* [Aim of the task] Filter the entries down to the lines holding "style", then copy those lines.
--- Source information ---
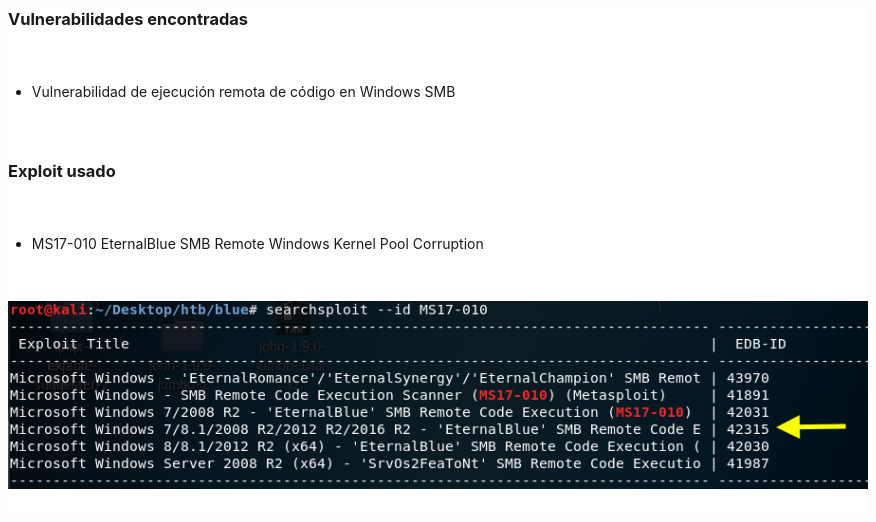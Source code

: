 

<div grid="~ cols-2 gap-4" >

<div style="margin-top: 40px;">

### Vulnerabilidades encontradas
<br>

- Vulnerabilidad de ejecución remota de código en Windows SMB  

<br>    
      
### Exploit usado
<br>

- MS17-010 EternalBlue SMB Remote Windows Kernel Pool Corruption 

<br>
<div>
  <img src="images/blue.png" style="margin-top: 12px;">
</div>
</div>
<div>
<br>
---
* [Result for this task]
<div style="margin-top: 40px;">
  <img src="images/blue.png" style="margin-top: 12px;">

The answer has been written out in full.